(DATA IN THIS EXERCISE begins)

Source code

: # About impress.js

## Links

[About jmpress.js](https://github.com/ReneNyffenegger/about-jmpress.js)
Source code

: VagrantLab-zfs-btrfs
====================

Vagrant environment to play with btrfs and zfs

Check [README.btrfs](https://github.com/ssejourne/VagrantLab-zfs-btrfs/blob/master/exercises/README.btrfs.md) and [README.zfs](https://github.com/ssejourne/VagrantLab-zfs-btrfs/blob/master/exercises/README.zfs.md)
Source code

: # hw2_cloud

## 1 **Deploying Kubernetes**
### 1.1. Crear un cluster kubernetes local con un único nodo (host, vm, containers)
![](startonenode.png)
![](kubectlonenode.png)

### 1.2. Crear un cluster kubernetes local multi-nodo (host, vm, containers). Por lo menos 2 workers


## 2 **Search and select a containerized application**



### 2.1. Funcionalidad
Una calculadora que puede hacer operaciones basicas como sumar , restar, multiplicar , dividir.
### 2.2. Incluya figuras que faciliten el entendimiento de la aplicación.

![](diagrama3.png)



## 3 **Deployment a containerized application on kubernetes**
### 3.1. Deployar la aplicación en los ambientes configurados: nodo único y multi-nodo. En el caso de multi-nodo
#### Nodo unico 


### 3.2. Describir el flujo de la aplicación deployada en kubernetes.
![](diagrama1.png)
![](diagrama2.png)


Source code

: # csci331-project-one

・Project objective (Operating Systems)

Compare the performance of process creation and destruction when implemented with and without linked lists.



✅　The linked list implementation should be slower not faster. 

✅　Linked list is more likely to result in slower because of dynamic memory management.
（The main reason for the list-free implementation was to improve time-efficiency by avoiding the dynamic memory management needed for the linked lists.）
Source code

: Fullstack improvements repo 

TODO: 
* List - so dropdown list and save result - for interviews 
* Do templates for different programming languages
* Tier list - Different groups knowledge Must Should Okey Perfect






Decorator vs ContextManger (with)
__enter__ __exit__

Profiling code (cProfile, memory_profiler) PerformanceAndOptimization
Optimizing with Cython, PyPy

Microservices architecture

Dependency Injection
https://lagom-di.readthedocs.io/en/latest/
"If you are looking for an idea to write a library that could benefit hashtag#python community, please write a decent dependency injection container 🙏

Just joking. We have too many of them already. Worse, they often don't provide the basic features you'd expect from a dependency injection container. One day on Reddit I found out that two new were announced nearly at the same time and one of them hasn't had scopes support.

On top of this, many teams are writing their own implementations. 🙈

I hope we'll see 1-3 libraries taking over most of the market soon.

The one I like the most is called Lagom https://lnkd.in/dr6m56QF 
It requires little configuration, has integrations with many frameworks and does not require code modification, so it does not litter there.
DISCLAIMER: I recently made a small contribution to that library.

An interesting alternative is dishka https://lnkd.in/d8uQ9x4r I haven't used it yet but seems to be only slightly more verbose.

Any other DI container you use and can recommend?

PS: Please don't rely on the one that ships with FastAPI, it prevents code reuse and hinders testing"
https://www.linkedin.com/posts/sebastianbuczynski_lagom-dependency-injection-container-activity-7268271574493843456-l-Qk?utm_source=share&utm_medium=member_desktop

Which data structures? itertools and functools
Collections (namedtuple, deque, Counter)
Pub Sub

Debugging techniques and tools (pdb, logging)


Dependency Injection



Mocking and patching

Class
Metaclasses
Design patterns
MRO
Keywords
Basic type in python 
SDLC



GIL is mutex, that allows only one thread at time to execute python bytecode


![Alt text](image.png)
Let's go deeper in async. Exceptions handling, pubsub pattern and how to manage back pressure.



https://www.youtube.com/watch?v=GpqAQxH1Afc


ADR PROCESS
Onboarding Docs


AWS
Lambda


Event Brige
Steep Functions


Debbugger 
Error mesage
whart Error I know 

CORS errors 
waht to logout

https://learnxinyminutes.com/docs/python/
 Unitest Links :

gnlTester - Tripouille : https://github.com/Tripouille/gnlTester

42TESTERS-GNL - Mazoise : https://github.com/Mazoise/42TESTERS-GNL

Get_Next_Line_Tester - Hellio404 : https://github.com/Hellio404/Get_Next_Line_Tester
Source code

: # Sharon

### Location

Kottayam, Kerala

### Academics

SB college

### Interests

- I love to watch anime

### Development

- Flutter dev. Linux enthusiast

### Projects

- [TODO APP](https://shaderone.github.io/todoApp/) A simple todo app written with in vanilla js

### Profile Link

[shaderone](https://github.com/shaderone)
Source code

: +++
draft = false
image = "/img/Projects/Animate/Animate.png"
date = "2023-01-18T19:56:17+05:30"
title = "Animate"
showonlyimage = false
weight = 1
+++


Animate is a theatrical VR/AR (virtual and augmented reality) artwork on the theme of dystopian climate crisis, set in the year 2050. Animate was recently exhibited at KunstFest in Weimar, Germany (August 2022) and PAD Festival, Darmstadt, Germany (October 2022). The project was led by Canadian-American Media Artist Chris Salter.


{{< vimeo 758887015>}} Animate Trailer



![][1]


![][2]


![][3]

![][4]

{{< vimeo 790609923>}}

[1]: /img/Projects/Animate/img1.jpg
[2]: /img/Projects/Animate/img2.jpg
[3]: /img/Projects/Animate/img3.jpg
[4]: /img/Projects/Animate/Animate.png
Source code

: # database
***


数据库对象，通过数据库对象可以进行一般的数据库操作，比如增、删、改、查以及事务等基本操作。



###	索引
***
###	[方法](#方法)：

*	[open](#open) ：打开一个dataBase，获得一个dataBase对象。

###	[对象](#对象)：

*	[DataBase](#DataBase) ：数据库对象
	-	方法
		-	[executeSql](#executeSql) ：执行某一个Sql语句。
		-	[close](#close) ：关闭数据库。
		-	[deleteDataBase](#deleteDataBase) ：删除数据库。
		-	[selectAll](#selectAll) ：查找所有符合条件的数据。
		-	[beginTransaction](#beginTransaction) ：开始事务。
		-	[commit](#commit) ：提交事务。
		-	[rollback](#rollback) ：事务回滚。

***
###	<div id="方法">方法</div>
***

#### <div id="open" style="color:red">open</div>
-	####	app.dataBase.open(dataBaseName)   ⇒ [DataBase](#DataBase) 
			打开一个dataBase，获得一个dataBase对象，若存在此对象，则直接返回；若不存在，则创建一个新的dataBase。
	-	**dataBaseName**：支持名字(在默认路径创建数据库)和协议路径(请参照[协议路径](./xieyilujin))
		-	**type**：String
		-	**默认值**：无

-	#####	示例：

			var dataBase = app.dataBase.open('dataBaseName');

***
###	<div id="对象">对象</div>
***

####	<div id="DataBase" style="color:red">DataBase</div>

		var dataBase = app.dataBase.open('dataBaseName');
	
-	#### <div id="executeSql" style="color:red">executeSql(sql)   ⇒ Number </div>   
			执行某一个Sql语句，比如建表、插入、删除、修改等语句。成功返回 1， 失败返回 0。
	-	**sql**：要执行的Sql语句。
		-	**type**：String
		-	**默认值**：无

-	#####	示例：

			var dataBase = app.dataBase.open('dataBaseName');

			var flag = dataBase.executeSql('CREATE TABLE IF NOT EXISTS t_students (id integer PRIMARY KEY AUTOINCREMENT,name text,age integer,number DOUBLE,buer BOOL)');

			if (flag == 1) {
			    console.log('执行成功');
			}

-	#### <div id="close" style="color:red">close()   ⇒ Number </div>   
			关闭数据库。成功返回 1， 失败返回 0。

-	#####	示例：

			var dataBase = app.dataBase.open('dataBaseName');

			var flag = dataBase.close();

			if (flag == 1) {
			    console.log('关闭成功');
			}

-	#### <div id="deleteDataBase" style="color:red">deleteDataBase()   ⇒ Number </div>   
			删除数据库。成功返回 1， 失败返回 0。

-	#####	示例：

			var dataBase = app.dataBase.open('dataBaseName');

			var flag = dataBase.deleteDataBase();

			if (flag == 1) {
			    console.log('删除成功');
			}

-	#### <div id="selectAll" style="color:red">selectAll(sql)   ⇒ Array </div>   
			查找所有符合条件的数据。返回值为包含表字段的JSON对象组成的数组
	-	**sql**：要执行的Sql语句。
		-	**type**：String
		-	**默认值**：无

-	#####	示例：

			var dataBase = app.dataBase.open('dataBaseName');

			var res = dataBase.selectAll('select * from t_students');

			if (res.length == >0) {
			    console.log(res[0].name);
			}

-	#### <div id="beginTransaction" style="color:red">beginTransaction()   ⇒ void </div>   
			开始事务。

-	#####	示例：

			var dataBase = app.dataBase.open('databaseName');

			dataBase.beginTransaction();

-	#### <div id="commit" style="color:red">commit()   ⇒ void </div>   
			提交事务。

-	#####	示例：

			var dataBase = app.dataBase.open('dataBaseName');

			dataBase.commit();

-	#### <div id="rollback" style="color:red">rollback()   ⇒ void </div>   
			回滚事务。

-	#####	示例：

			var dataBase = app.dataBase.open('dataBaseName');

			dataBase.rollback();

(DATA IN THIS EXERCISE ends)

[EXERCISE DIRECTIONS] In the entries above, find the line holding "Basic type in python" and the line holding "[1]: /img/Projects/Animate/img1.jpg"; print both of them and every line between, exactly, and nothing else.

[ANSWER TO THIS EXERCISE]
Basic type in python 
SDLC



GIL is mutex, that allows only one thread at time to execute python bytecode


![Alt text](image.png)
Let's go deeper in async. Exceptions handling, pubsub pattern and how to manage back pressure.



https://www.youtube.com/watch?v=GpqAQxH1Afc


ADR PROCESS
Onboarding Docs


AWS
Lambda


Event Brige
Steep Functions


Debbugger 
Error mesage
whart Error I know 

CORS errors 
waht to logout

https://learnxinyminutes.com/docs/python/
 Unitest Links :

gnlTester - Tripouille : https://github.com/Tripouille/gnlTester

42TESTERS-GNL - Mazoise : https://github.com/Mazoise/42TESTERS-GNL

Get_Next_Line_Tester - Hellio404 : https://github.com/Hellio404/Get_Next_Line_Tester
Source code

: # Sharon

### Location

Kottayam, Kerala

### Academics

SB college

### Interests

- I love to watch anime

### Development

- Flutter dev. Linux enthusiast

### Projects

- [TODO APP](https://shaderone.github.io/todoApp/) A simple todo app written with in vanilla js

### Profile Link

[shaderone](https://github.com/shaderone)
Source code

: +++
draft = false
image = "/img/Projects/Animate/Animate.png"
date = "2023-01-18T19:56:17+05:30"
title = "Animate"
showonlyimage = false
weight = 1
+++


Animate is a theatrical VR/AR (virtual and augmented reality) artwork on the theme of dystopian climate crisis, set in the year 2050. Animate was recently exhibited at KunstFest in Weimar, Germany (August 2022) and PAD Festival, Darmstadt, Germany (October 2022). The project was led by Canadian-American Media Artist Chris Salter.


{{< vimeo 758887015>}} Animate Trailer



![][1]


![][2]


![][3]

![][4]

{{< vimeo 790609923>}}

[1]: /img/Projects/Animate/img1.jpg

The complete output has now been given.